Finanças
'Uma mente brilhante': amigos e filha lamentam perda de Mário Rolla, morto aos 85 anos
Comunicador carioca e flamenguista, Rolla consolidou carreira em grandes veículos como O GLOBO, Jornal do Brasil e Correio da Manhã ao longo de mais de seis décadas.
O jornalista Mário Gustavo Rolla, conhecido como Mário Rolla, morreu na madrugada desta quinta-feira, aos 85 anos. Carioca apaixonado pelo Flamengo, mudou-se ainda criança para Belo Horizonte, mas retornou ao Rio de Janeiro, onde construiu uma trajetória marcante no jornalismo brasileiro. Ao longo de mais de seis décadas de carreira, consolidou-se em veículos como O GLOBO, Jornal do Brasil e Correio da Manhã.
Além desses, Rolla também teve passagens pela Tribuna da Imprensa e pelo Jornal da Vale do Rio Doce, fundado por ele em 1975 a pedido de Eliezer Batista, então presidente da estatal. Sob sua liderança, o jornal foi indicado a prêmios nacionais e internacionais, tornando-se espaço para intelectuais e ambientalistas como Washington Novaes e Fernando Gabeira, amigo de longa data de Rolla desde os tempos de Belo Horizonte.
— Mário é um amigo de mais de 50 anos. Foi um excelente jornalista, estudioso da história e sempre bem-humorado. Chegamos juntos ao Rio, vindos de Minas, em busca de oportunidades — relembra Gabeira. — Fomos amigos até agora.

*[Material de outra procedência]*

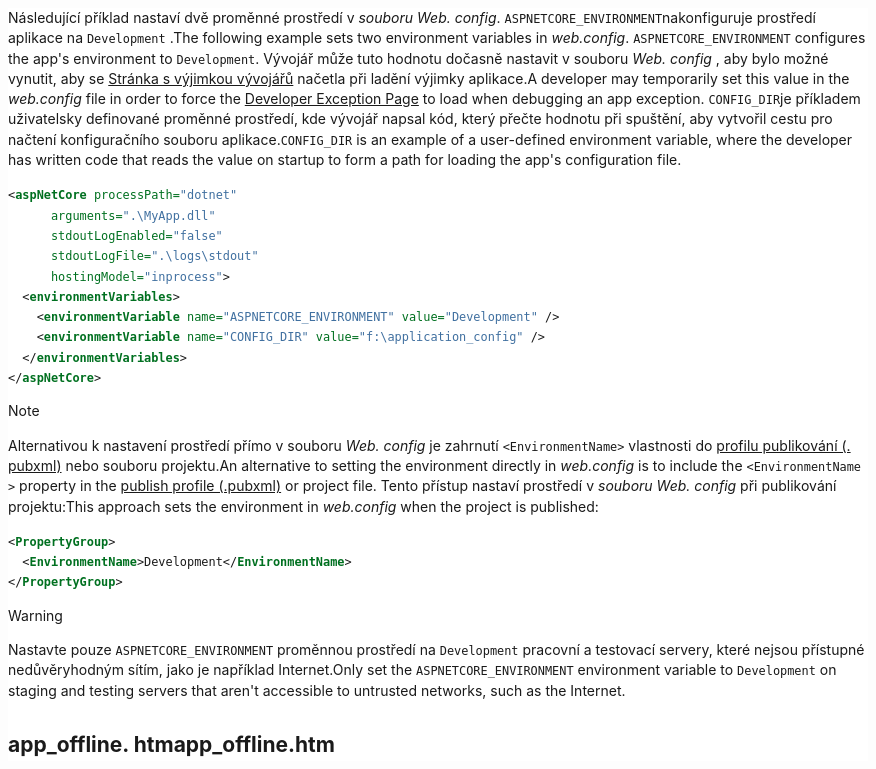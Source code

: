 <span data-ttu-id="ae9a6-278">Následující příklad nastaví dvě proměnné prostředí v *souboru Web. config*. `ASPNETCORE_ENVIRONMENT`nakonfiguruje prostředí aplikace na `Development` .</span><span class="sxs-lookup"><span data-stu-id="ae9a6-278">The following example sets two environment variables in *web.config*. `ASPNETCORE_ENVIRONMENT` configures the app's environment to `Development`.</span></span> <span data-ttu-id="ae9a6-279">Vývojář může tuto hodnotu dočasně nastavit v souboru *Web. config* , aby bylo možné vynutit, aby se [Stránka s výjimkou vývojářů](xref:fundamentals/error-handling) načetla při ladění výjimky aplikace.</span><span class="sxs-lookup"><span data-stu-id="ae9a6-279">A developer may temporarily set this value in the *web.config* file in order to force the [Developer Exception Page](xref:fundamentals/error-handling) to load when debugging an app exception.</span></span> <span data-ttu-id="ae9a6-280">`CONFIG_DIR`je příkladem uživatelsky definované proměnné prostředí, kde vývojář napsal kód, který přečte hodnotu při spuštění, aby vytvořil cestu pro načtení konfiguračního souboru aplikace.</span><span class="sxs-lookup"><span data-stu-id="ae9a6-280">`CONFIG_DIR` is an example of a user-defined environment variable, where the developer has written code that reads the value on startup to form a path for loading the app's configuration file.</span></span>

```xml
<aspNetCore processPath="dotnet"
      arguments=".\MyApp.dll"
      stdoutLogEnabled="false"
      stdoutLogFile=".\logs\stdout"
      hostingModel="inprocess">
  <environmentVariables>
    <environmentVariable name="ASPNETCORE_ENVIRONMENT" value="Development" />
    <environmentVariable name="CONFIG_DIR" value="f:\application_config" />
  </environmentVariables>
</aspNetCore>
```

> [!NOTE]
> <span data-ttu-id="ae9a6-281">Alternativou k nastavení prostředí přímo v souboru *Web. config* je zahrnutí `<EnvironmentName>` vlastnosti do [profilu publikování (. pubxml)](xref:host-and-deploy/visual-studio-publish-profiles) nebo souboru projektu.</span><span class="sxs-lookup"><span data-stu-id="ae9a6-281">An alternative to setting the environment directly in *web.config* is to include the `<EnvironmentName>` property in the [publish profile (.pubxml)](xref:host-and-deploy/visual-studio-publish-profiles) or project file.</span></span> <span data-ttu-id="ae9a6-282">Tento přístup nastaví prostředí v *souboru Web. config* při publikování projektu:</span><span class="sxs-lookup"><span data-stu-id="ae9a6-282">This approach sets the environment in *web.config* when the project is published:</span></span>
>
> ```xml
> <PropertyGroup>
>   <EnvironmentName>Development</EnvironmentName>
> </PropertyGroup>
> ```

> [!WARNING]
> <span data-ttu-id="ae9a6-283">Nastavte pouze `ASPNETCORE_ENVIRONMENT` proměnnou prostředí na `Development` pracovní a testovací servery, které nejsou přístupné nedůvěryhodným sítím, jako je například Internet.</span><span class="sxs-lookup"><span data-stu-id="ae9a6-283">Only set the `ASPNETCORE_ENVIRONMENT` environment variable to `Development` on staging and testing servers that aren't accessible to untrusted networks, such as the Internet.</span></span>

## <a name="app_offlinehtm"></a><span data-ttu-id="ae9a6-284">app_offline. htm</span><span class="sxs-lookup"><span data-stu-id="ae9a6-284">app_offline.htm</span></span>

A amizade e a convivência entre Gabeira e Rolla em Belo Horizonte são retratadas no documentário Gabeira: Eu não fui preparado para a vida doméstica (2017), dirigido por Moacyr Goés. No filme, Rolla destaca: "Minas foi não só o foco da revolução, como também o palco da discussão ideológica da época. Assim como se falou depois em fauna humana de Ipanema, criou-se essa fauna humana mineira, muito intelectualizada e que teve uma ressonância muito grande".
Na década de 1990, Rolla atuou como consultor da Brasif, grupo empresarial de investimentos, e, há 20 anos, era assessor de imprensa da Dufry, multinacional do setor de free shopping.
— Um dos melhores redatores que conheci, com grande domínio de edição. Muito criativo e rápido, características essenciais na época em que o processo de edição era mais demorado — destaca Merval Pereira, jornalista e presidente da Associação Brasileira de Letras, que trabalhou com Rolla em O GLOBO. — Tinha uma cultura política muito acentuada e conhecia os bastidores de Brasília, o que era um diferencial.
Mário Rolla faleceu em seu apartamento, na Rua Paysandu, no Catete, vítima de infarto. Deixa a viúva Marília Abreu, poeta com quem foi casado por 50 anos, e a filha Malva, empresária do ramo de equipamentos equestres, paixão herdada do pai na fazenda da família em São Domingos do Prata, no centro-leste mineiro.
— Meu pai foi a pessoa mais inteligente que já conheci. Tinha uma mente brilhante, era prático e resolvia tudo — conta Malva. — Era também o centro das festas, especialmente quando eram minhas. Gostava de celebrar e reunir pessoas.
Segundo a família, o corpo de Mário será velado nesta sexta-feira, a partir das 9h, na Capela B Premium do Crematório São Francisco Xavier, no Caju, zona norte do Rio. A cerimônia de cremação está prevista para as 11h.